Saturday, 25 August 2018

1960 Robert Younger Old Edinburgh Ale

My apologies. I forgot to publish a recipe on Wednesday. I blame jetlag. Or the early onset of dementia. It's one of the two.

This beer was a bit of a surprise. Robert Younger's rang consisted of loads of Pale Ales, dodgily produced Stout and a Strong Ale. That was the usual run of play in Scotland.

I’ve no idea how this beer was marketed. My guess is that it’s a bottled beer in the William Younger No. 3 category. But I could be totally wrong. That’s the problem when you’ve no information on the finished beer.

Though the large amount of caramel does make it pretty dark. The colour below is as brewed. Achieved by throwing all the caramel in the wort intended for this beer.
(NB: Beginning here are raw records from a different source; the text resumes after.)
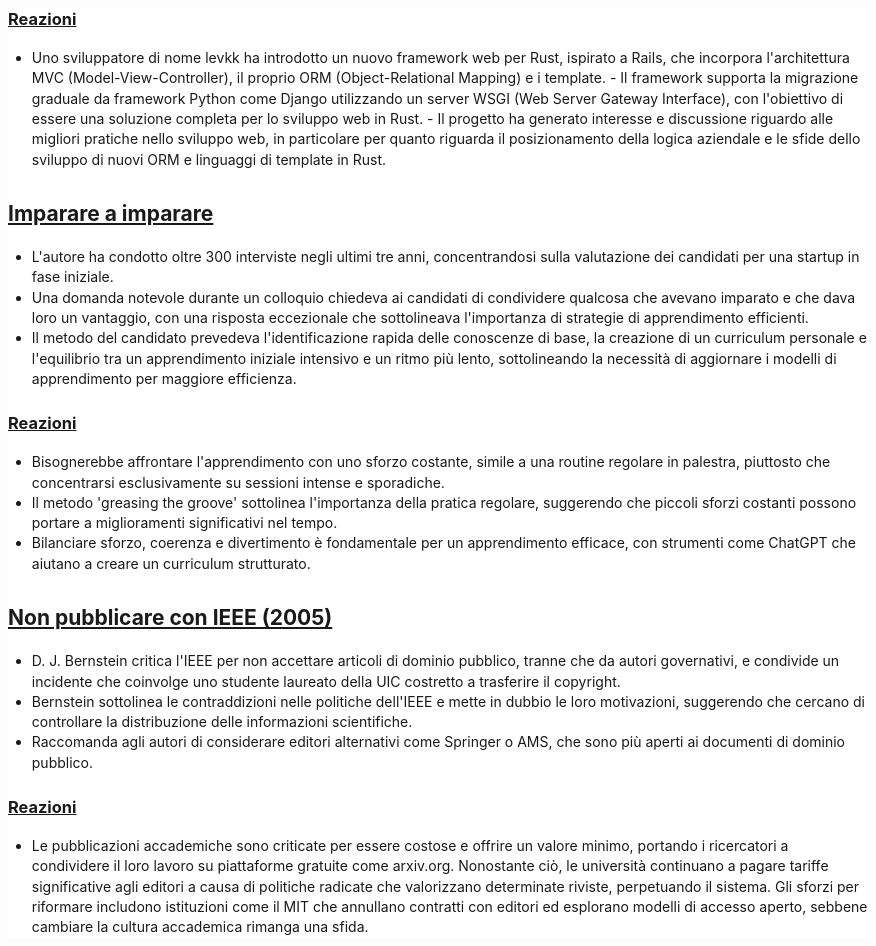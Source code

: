 ### [Reazioni](https://news.ycombinator.com/item?id=41914544)

- Uno sviluppatore di nome levkk ha introdotto un nuovo framework web per Rust, ispirato a Rails, che incorpora l'architettura MVC (Model-View-Controller), il proprio ORM (Object-Relational Mapping) e i template. - Il framework supporta la migrazione graduale da framework Python come Django utilizzando un server WSGI (Web Server Gateway Interface), con l'obiettivo di essere una soluzione completa per lo sviluppo web in Rust. - Il progetto ha generato interesse e discussione riguardo alle migliori pratiche nello sviluppo web, in particolare per quanto riguarda il posizionamento della logica aziendale e le sfide dello sviluppo di nuovi ORM e linguaggi di template in Rust.

## [Imparare a imparare](https://kevin.the.li/posts/learning-to-learn/)

- L'autore ha condotto oltre 300 interviste negli ultimi tre anni, concentrandosi sulla valutazione dei candidati per una startup in fase iniziale.
- Una domanda notevole durante un colloquio chiedeva ai candidati di condividere qualcosa che avevano imparato e che dava loro un vantaggio, con una risposta eccezionale che sottolineava l'importanza di strategie di apprendimento efficienti.
- Il metodo del candidato prevedeva l'identificazione rapida delle conoscenze di base, la creazione di un curriculum personale e l'equilibrio tra un apprendimento iniziale intensivo e un ritmo più lento, sottolineando la necessità di aggiornare i modelli di apprendimento per maggiore efficienza.

### [Reazioni](https://news.ycombinator.com/item?id=41909827)

- Bisognerebbe affrontare l'apprendimento con uno sforzo costante, simile a una routine regolare in palestra, piuttosto che concentrarsi esclusivamente su sessioni intense e sporadiche.
- Il metodo 'greasing the groove' sottolinea l'importanza della pratica regolare, suggerendo che piccoli sforzi costanti possono portare a miglioramenti significativi nel tempo.
- Bilanciare sforzo, coerenza e divertimento è fondamentale per un apprendimento efficace, con strumenti come ChatGPT che aiutano a creare un curriculum strutturato.

## [Non pubblicare con IEEE (2005)](http://cr.yp.to/writing/ieee.html)

- D. J. Bernstein critica l'IEEE per non accettare articoli di dominio pubblico, tranne che da autori governativi, e condivide un incidente che coinvolge uno studente laureato della UIC costretto a trasferire il copyright.
- Bernstein sottolinea le contraddizioni nelle politiche dell'IEEE e mette in dubbio le loro motivazioni, suggerendo che cercano di controllare la distribuzione delle informazioni scientifiche.
- Raccomanda agli autori di considerare editori alternativi come Springer o AMS, che sono più aperti ai documenti di dominio pubblico.

### [Reazioni](https://news.ycombinator.com/item?id=41912625)

- Le pubblicazioni accademiche sono criticate per essere costose e offrire un valore minimo, portando i ricercatori a condividere il loro lavoro su piattaforme gratuite come arxiv.org. Nonostante ciò, le università continuano a pagare tariffe significative agli editori a causa di politiche radicate che valorizzano determinate riviste, perpetuando il sistema. Gli sforzi per riformare includono istituzioni come il MIT che annullano contratti con editori ed esplorano modelli di accesso aperto, sebbene cambiare la cultura accademica rimanga una sfida.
I think. That looks like what it says in the brewing record. There’s always some magic in the parti-gyling together very different styles.

Note the presence of liquorice. Never seen that in anything but Porter or Stout before.

1960 Robert Younger Old Edinburgh Ale
pale malt 7.00 lb 72.09%
flaked maize 1.50 lb 15.45%
malt extract 0.10 lb 1.03%
No. 2 invert sugar 0.75 lb 7.72%
caramel 1000 SRM 0.33 lb 3.40%
liquorice 0.03 lb 0.31%
Fuggles 120 mins 0.75 oz
Goldings 60 mins 0.75 oz
OG 1044
FG 1016
ABV 3.70
Apparent attenuation 63.64%
IBU 22
SRM 23
Mash at 150º F
Sparge at 170º F
Boil time 120 minutes
pitching temp 60º F
Yeast Wyeast 1728 Scottish ale (McEwans)

Other Robert Younger recipes are available in my new book:


qq said...

How usual was the use of large amounts of maize? I thought Scottish brewers generally used sugar as their main adjunct - or was that something they grew out of in the 20th century?

Ron Pattinson said...


I wouldn't call 15% maize a lot. That's a pretty normal amount both sided of the border. Most breweries in Scotland used both sugar and maize.